## WHAT YOU NEED TO DO
For the records below, tally every line that has the word "verify" and reply with the number alone.

________________

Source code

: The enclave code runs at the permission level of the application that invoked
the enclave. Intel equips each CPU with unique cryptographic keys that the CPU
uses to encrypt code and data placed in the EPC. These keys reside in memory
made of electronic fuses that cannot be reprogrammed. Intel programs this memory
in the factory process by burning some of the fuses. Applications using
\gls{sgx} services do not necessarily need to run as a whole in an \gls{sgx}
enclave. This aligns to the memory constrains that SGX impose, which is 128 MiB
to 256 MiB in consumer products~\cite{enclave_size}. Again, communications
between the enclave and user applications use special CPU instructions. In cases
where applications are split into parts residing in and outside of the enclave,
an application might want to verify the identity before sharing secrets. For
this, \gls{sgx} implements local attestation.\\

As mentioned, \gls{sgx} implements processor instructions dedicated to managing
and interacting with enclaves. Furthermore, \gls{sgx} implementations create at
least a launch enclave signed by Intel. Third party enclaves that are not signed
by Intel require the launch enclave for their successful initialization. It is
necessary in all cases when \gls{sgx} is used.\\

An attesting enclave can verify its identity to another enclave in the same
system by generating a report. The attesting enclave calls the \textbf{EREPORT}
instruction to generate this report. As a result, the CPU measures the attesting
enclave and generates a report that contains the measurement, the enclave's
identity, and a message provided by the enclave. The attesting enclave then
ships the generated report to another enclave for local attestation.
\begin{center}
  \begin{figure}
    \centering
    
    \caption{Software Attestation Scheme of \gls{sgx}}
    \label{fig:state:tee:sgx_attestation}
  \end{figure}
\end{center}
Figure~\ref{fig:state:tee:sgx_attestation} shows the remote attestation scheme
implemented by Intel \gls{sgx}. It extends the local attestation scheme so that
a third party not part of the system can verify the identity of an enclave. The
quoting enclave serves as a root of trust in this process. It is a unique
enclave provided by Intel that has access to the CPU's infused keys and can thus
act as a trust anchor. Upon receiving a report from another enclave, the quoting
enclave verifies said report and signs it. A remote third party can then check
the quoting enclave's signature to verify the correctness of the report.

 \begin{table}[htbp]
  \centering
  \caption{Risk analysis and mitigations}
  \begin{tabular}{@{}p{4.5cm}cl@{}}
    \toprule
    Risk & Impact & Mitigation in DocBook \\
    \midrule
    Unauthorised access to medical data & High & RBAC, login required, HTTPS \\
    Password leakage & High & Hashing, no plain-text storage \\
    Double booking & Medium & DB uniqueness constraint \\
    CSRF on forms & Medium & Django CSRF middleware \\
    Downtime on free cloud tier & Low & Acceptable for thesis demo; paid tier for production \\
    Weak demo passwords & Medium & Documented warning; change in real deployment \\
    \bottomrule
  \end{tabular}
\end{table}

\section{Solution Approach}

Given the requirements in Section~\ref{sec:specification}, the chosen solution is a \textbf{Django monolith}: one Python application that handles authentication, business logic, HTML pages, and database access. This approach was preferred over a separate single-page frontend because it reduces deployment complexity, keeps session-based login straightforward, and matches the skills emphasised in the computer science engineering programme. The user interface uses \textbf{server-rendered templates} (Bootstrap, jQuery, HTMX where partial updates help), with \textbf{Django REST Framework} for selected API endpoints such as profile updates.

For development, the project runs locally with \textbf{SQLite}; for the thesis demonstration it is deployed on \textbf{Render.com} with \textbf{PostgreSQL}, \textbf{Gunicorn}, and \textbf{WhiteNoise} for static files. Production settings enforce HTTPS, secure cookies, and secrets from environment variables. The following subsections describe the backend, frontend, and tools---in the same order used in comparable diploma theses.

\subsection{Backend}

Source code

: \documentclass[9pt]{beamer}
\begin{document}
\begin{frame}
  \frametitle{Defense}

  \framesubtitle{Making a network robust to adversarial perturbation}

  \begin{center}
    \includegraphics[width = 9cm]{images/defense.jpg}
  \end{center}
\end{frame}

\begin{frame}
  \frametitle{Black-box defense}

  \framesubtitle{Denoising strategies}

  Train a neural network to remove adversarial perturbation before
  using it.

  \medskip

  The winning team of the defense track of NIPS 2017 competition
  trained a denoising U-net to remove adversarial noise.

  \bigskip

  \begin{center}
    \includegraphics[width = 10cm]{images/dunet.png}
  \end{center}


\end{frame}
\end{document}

________________

## TASK SOLUTION
4